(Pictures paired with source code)
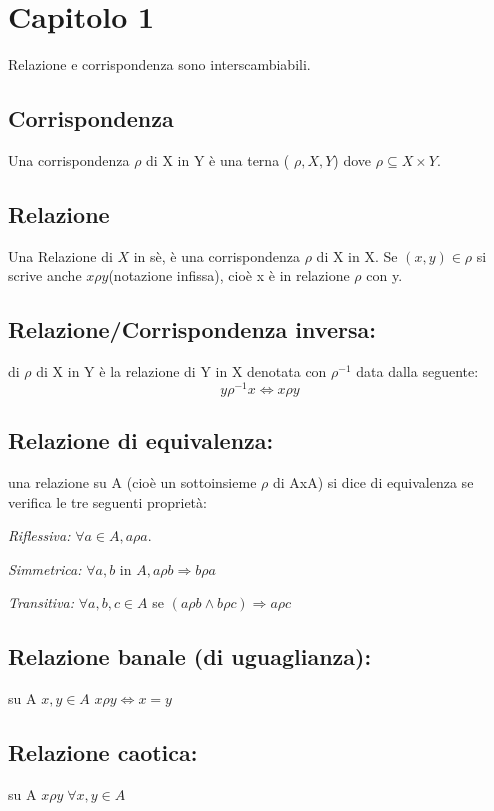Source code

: \section{Capitolo 1}
Relazione e corrispondenza sono interscambiabili.

\subsection{Corrispondenza}
Una corrispondenza \(\rho\) di X in Y è una terna ( \(\rho, X, Y\)) dove \(\rho \subseteq X\times Y\).

\subsection{Relazione}
Una Relazione di \(X\) in sè, è una corrispondenza \(\rho\) di X in X.
Se \((x, y) \in\rho\) si scrive anche \(x\rho y\)(notazione infissa), cioè x è in relazione \(\rho\) con y.

\subsection{Relazione/Corrispondenza inversa:} di \(\rho\) di X in Y è la relazione di Y in X denotata con \(\rho ^{-1}\) data dalla seguente:
\[y\rho^{-1}x \Leftrightarrow x\rho y\]
\subsection{Relazione di equivalenza:} una relazione su A (cioè un sottoinsieme \(\rho\) di AxA) si dice di equivalenza se verifica le tre seguenti proprietà:

\textit{Riflessiva:} \(\forall a \in A, a\rho a\).

\textit{Simmetrica:} \(\forall a,b\) in \(A, a\rho b \Rightarrow b\rho a\)

\textit{Transitiva:} \(\forall a, b, c \in A\) se \((a\rho b \wedge b\rho c) \Rightarrow a\rho c\)

\subsection{Relazione banale (di uguaglianza):} su A \(x, y \in A\) \(x\rho y \Leftrightarrow x=y\)

\subsection{Relazione caotica:} su A \(x\rho y\; \forall x,y \in A\)

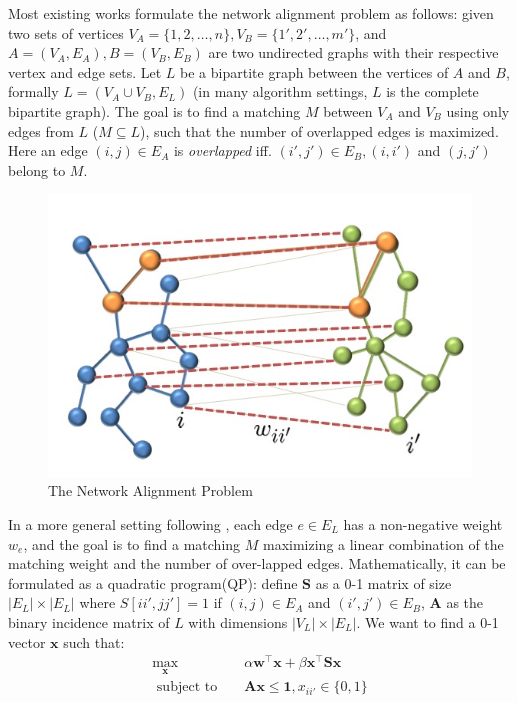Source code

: \documentclass[11pt,letterpaper]{article}
\begin{document}
Most existing works formulate the network alignment problem as follows: given two sets of vertices $V_A = \{1, 2, \ldots, n\}, V_B = \{1', 2', \ldots, m'\}$, and $A = (V_A, E_A), B = (V_B, E_B)$ are two undirected graphs with their respective vertex and edge sets. Let $L$ be a bipartite graph between the vertices of $A$ and $B$, formally $L = (V_A \cup V_B, E_L)$ (in many algorithm settings, $L$ is the complete bipartite graph). The goal is to find a matching $M$ between $V_A$ and $V_B$ using only edges from $L$ ($M \subseteq L$), such that the number of overlapped edges is maximized. Here an edge $(i, j) \in E_A$ is \textit{overlapped} iff. $(i', j') \in E_B, (i, i')$ and $(j, j')$ belong to $M$.


\begin{figure}[!h]
\begin{center}
\includegraphics[scale = 0.5]{fig/matching}
\caption{The Network Alignment Problem}
\end{center}
\end{figure}

In a more general setting following \cite{Singh2007}, each edge $e \in E_L$ has a non-negative weight $w_e$, and the goal is to find a matching $M$ maximizing a linear combination of the matching weight and the number of over-lapped edges. Mathematically, it can be formulated as a quadratic program(QP): define $\mathbf{S}$ as a 0-1 matrix of size $|E_L| \times |E_L|$ where $S[ii',  jj'] = 1$ if $(i, j) \in E_A$ and $(i', j') \in E_B$, $\mathbf{A}$ as the binary incidence matrix of $L$ with dimensions $|V_L| \times |E_L|$. We want to find a 0-1 vector $\mathbf{x}$ such that:
\begin{eqnarray*}
		\max_{\mathbf{x}} & & {\alpha \mathbf{w}^{\intercal}\mathbf{x} + \beta \mathbf{x}^{\intercal}\mathbf{S}\mathbf{x}} \\
		\text{ subject to  } & &  \mathbf{A}\mathbf{x} \leq \mathbf{1}, x_{ii'} \in \{0, 1\}
\end{eqnarray*}
\end{document}
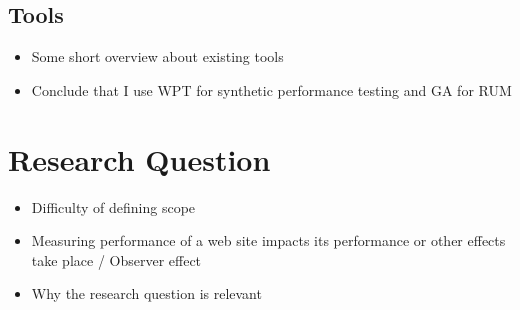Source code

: 



\subsection{Tools}


\begin{itemize}
\item Some short overview about existing tools
\item Conclude that I use WPT for synthetic performance testing and GA for RUM
\end{itemize}










\section{Research Question}

\begin{itemize}
\item Difficulty of defining scope
\item Measuring performance of a web site impacts its performance or other effects take place / Observer effect
\item Why the research question is relevant
\end{itemize}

### TASK TO COMPLETE
Please give again the entries word for word, starting at the first line and ending with the line that contains "y \Leftrightarrow x=y\)"; include both of those lines but none of the pictures.

### RESULT
Source code

: \section{Capitolo 1}
Relazione e corrispondenza sono interscambiabili.

\subsection{Corrispondenza}
Una corrispondenza \(\rho\) di X in Y è una terna ( \(\rho, X, Y\)) dove \(\rho \subseteq X\times Y\).

\subsection{Relazione}
Una Relazione di \(X\) in sè, è una corrispondenza \(\rho\) di X in X.
Se \((x, y) \in\rho\) si scrive anche \(x\rho y\)(notazione infissa), cioè x è in relazione \(\rho\) con y.

\subsection{Relazione/Corrispondenza inversa:} di \(\rho\) di X in Y è la relazione di Y in X denotata con \(\rho ^{-1}\) data dalla seguente:
\[y\rho^{-1}x \Leftrightarrow x\rho y\]
\subsection{Relazione di equivalenza:} una relazione su A (cioè un sottoinsieme \(\rho\) di AxA) si dice di equivalenza se verifica le tre seguenti proprietà:

\textit{Riflessiva:} \(\forall a \in A, a\rho a\).

\textit{Simmetrica:} \(\forall a,b\) in \(A, a\rho b \Rightarrow b\rho a\)

\textit{Transitiva:} \(\forall a, b, c \in A\) se \((a\rho b \wedge b\rho c) \Rightarrow a\rho c\)

\subsection{Relazione banale (di uguaglianza):} su A \(x, y \in A\) \(x\rho y \Leftrightarrow x=y\)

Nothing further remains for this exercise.